Wednesday, July 16, 2008

Educational Confession

George and I are watching the Ken Burns Civil War Series. For those who don't know, George has a college degree in History. In comparison, I was apparently mentally absent for each and every history lesson I ever had from kindergarten through college. I have vague memories of studying certain topics, but the details are completely lost to me. This has become apparent as we watch these films, and I realize that I recognize names of people and events, but I have no context for them. I can't keep all the people, places, dates and events straight in my mental time line. (George was surprised to discover that I don't even have a mental time line like he does.) I make George pause the movie to ask him questions, and he is surprised every time that I don't know or understand what he does.

I am really enjoying this series of documentaries, and I recommend them to anyone, either as a good review of the Civil War, or as a completely enlightening education experience (like my own). This experience has also made me wonder how I can encourage my children to learn about history. How can I make them understand that history is not just dates in an "overly huge and boring" text book that an unenthusiastic history teacher is making them read? How can I encourage them to actually learn the details, instead of studying them for the test and immediately forgetting them, like I did? How can I get them to not only learn about it, but to find it interesting and important to know? Is it possible for my childred to love it, like their dad does?

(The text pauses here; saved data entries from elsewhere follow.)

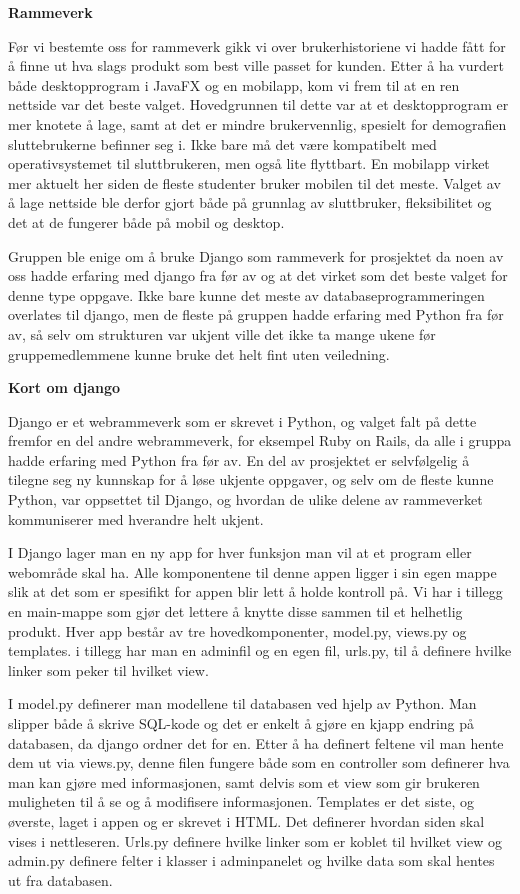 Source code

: \documentclass[12pt,a4paper,norsk]{article}
\begin{document}
\bigskip \noindent \textbf{Rammeverk}
\par Før vi bestemte oss for rammeverk gikk vi over brukerhistoriene vi hadde fått for å finne ut hva slags produkt som best ville passet for kunden. Etter å ha vurdert både desktopprogram i JavaFX og en mobilapp, kom vi frem til at en ren nettside var det beste valget. Hovedgrunnen til dette var at et desktopprogram er mer knotete å lage, samt at det er mindre brukervennlig, spesielt for demografien sluttebrukerne befinner seg i. Ikke bare må det være kompatibelt med operativsystemet til sluttbrukeren, men også lite flyttbart. En mobilapp virket mer aktuelt her siden de fleste studenter bruker mobilen til det meste. Valget av å lage nettside ble derfor gjort både på grunnlag av sluttbruker, fleksibilitet og det at de fungerer både på mobil og desktop.

Gruppen ble enige om å bruke Django som rammeverk for prosjektet da noen av oss hadde erfaring med django fra før av og at det virket som det beste valget for denne type oppgave. Ikke bare kunne det meste av databaseprogrammeringen overlates til django, men de fleste på gruppen hadde erfaring med Python fra før av, så selv om strukturen var ukjent ville det ikke ta mange ukene før gruppemedlemmene kunne bruke det helt fint uten veiledning.

\bigskip \noindent \textbf{Kort om django}
\par Django er et webrammeverk som er skrevet i Python, og valget falt på dette fremfor en del andre webrammeverk, for eksempel Ruby on Rails, da alle i gruppa hadde erfaring med Python fra før av. En del av prosjektet er selvfølgelig å tilegne seg ny kunnskap for å løse ukjente oppgaver, og selv om de fleste kunne Python, var oppsettet til Django, og hvordan de ulike delene av rammeverket kommuniserer med hverandre helt ukjent.

I Django lager man en ny app for hver funksjon man vil at et program eller webområde skal ha. Alle komponentene til denne appen ligger i sin egen mappe slik at det som er spesifikt for appen blir lett å holde kontroll på. Vi har i tillegg en main-mappe som gjør det lettere å knytte disse sammen til et helhetlig produkt. Hver app består av tre hovedkomponenter, model.py, views.py og templates. i tillegg har man en adminfil og en egen fil, urls.py, til å definere hvilke linker som peker til hvilket view.

I model.py definerer man modellene til databasen ved hjelp av Python. Man slipper både å skrive SQL-kode og det er enkelt å gjøre en kjapp endring på databasen, da django ordner det for en. Etter å ha definert feltene vil man hente dem ut via views.py, denne filen fungere både som en controller som definerer hva man kan gjøre med informasjonen, samt delvis som et view som gir brukeren muligheten til å se og å modifisere informasjonen. Templates er det siste, og øverste, laget i appen og er skrevet i HTML. Det definerer hvordan siden skal vises i nettleseren. Urls.py definere hvilke linker som er koblet til hvilket view og admin.py definere felter i klasser i adminpanelet og hvilke data som skal hentes ut fra databasen.
\end{document}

George's answer is to give them lots of books. I believe him because that was his experience, and he loves history. I just don't want my little boy to have my experience, and then to have to admit, as a 28-yr-old adult, that you can't place the people and events of the Civil War.


Matt and Christy said...

If you show an interest in history, your kids probably will, too. There are TONS of great history books for kiddos- I have one for my tutoring students that is called "Gross facts from history." Kids love it because it is all about blood, boogers, and stinky stuff. I've even been able to get Matt interested in history. He hated it, now he kind of likes it.

Kirsten, Mike & The Boys said...

I agree. Lots and lots of books. I took a non-fiction children's literature class for the credits to renew my teaching certificate, and really enjoyed it. There is a lot of great stuff out there in that genre, if you don't mind looking for it. I'm not a big history person either. I know basic stories, but ask me about specific people or places and I'm clueless.

I'm so happy you're having a baby boy! I can't wait to see what he looks like!

lulu said...

I'm right there with you Mindy. I don't have a clue about history...I really hate to admit it. My parents didn't talk much about history either. Years later, my dad is finally interested in the history channel and is describing to me the amazing things he learned while watching T.v. Hmmmm. I guess better late than never.

Nunley Family said...

I laughed out loud when reading this. You almost perfectly described me. History was always my worst subject, and I don't understand why. Nun also has to educate me in history matters.